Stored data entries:
________________________
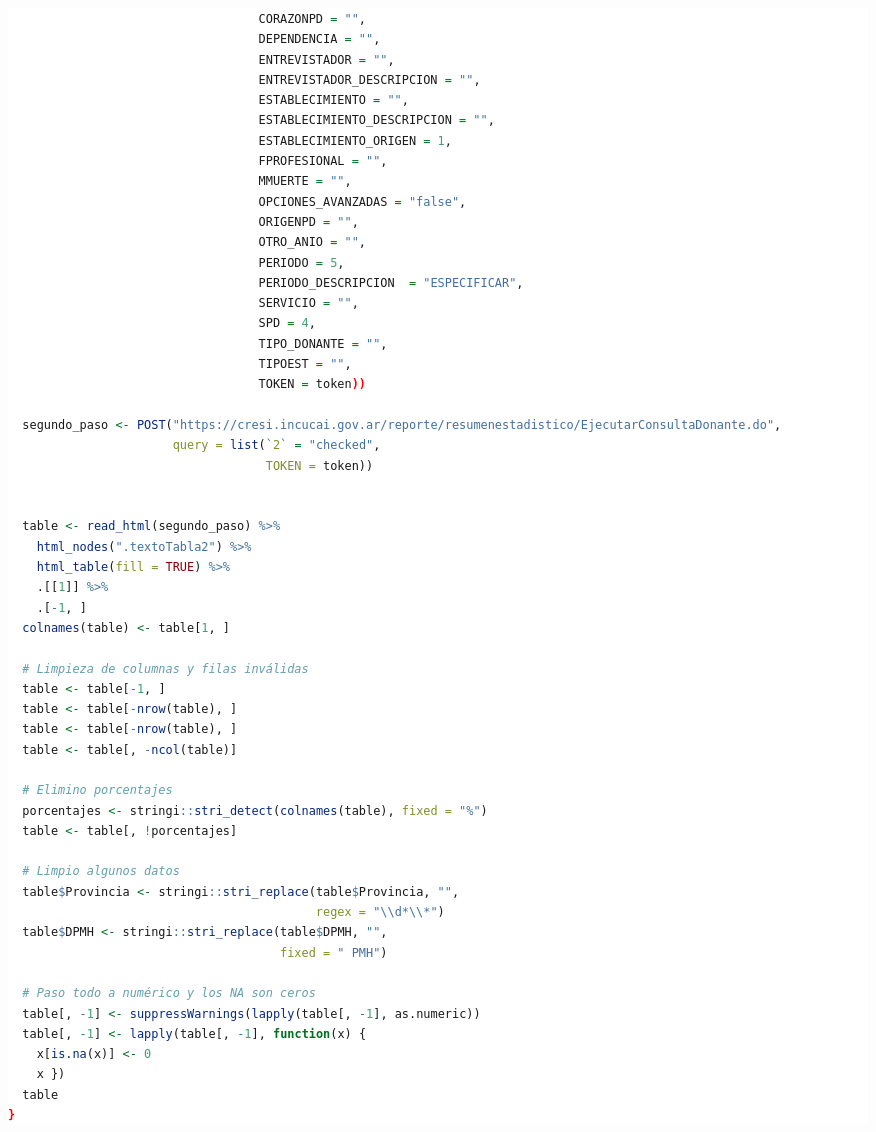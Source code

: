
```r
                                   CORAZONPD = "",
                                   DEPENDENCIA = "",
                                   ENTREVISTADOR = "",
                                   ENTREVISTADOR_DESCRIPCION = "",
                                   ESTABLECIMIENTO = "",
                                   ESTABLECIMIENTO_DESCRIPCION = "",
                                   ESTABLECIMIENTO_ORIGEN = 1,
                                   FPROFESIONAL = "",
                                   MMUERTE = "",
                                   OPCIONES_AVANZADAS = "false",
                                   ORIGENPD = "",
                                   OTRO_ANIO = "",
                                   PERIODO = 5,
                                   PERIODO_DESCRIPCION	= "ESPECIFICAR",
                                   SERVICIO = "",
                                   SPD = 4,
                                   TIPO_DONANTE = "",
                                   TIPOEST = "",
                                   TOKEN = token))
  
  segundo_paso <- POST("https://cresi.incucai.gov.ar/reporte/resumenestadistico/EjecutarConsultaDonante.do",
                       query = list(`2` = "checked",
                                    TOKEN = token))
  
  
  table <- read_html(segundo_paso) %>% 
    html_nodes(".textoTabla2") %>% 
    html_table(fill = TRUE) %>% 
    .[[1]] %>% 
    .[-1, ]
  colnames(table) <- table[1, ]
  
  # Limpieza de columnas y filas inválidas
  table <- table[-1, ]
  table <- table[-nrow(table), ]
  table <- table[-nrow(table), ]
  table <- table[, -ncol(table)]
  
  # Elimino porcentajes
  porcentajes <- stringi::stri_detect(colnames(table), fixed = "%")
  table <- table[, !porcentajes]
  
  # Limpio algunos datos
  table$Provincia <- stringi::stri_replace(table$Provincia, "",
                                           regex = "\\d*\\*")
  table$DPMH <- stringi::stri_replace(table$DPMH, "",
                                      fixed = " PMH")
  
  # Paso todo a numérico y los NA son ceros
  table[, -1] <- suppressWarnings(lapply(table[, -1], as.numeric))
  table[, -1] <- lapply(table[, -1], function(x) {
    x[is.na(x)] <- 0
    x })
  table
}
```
________________________
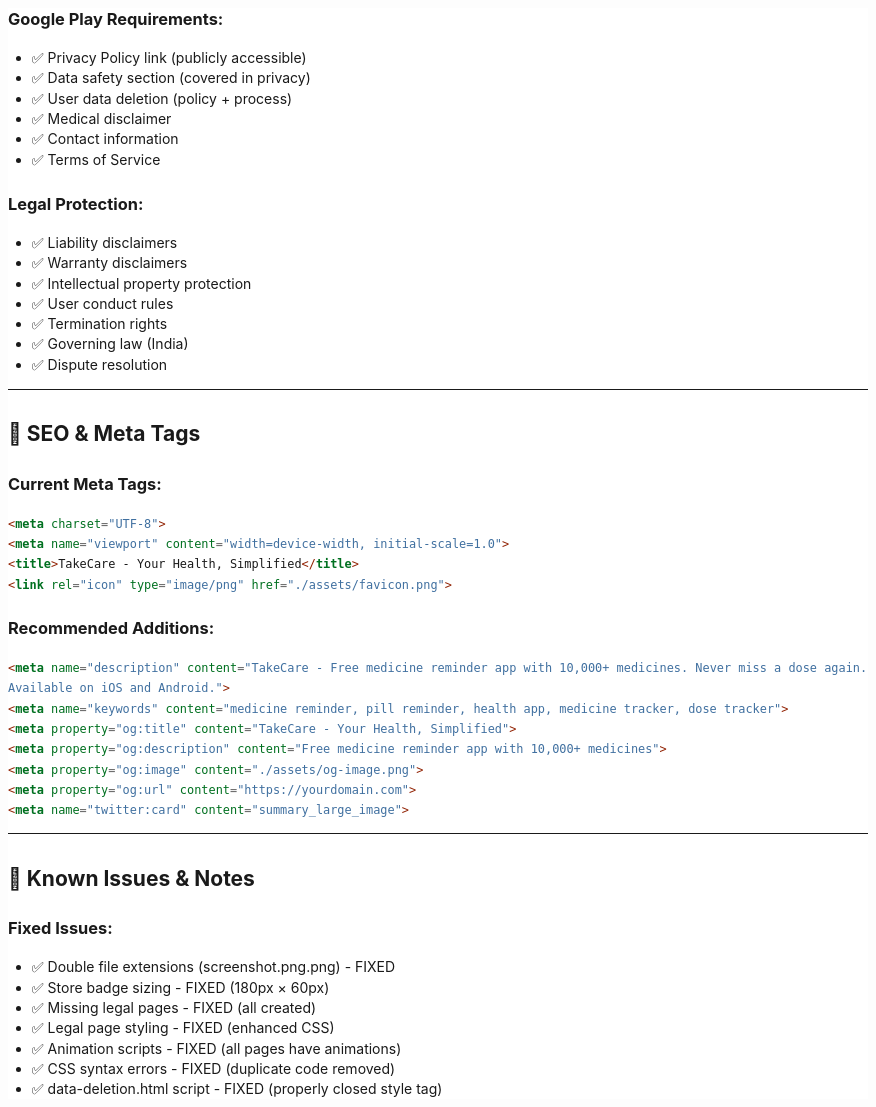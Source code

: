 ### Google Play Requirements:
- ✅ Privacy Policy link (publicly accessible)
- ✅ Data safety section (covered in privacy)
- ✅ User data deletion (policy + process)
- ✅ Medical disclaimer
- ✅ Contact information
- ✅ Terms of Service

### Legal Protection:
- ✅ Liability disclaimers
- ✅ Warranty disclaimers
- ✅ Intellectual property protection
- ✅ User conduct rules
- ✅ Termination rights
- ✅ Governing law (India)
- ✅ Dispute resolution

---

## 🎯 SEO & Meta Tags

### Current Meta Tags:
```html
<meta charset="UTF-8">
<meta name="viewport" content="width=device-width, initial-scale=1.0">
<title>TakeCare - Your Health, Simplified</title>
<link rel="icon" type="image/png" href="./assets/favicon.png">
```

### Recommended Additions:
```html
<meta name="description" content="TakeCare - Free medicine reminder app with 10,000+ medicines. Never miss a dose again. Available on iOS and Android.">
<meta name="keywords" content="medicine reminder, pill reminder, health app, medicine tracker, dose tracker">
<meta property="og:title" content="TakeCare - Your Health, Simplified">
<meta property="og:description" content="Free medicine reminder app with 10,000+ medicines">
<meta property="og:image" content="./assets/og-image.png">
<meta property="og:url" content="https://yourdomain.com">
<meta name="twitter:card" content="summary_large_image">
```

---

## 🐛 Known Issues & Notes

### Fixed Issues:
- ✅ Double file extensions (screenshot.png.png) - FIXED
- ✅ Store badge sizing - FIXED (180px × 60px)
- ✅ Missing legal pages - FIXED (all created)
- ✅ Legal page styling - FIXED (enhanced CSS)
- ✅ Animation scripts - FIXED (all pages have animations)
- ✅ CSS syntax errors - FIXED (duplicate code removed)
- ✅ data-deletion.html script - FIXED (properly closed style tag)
________________________
Each line above that contains "https" counts once; report the resulting number and nothing else.

Response for this exercise: 2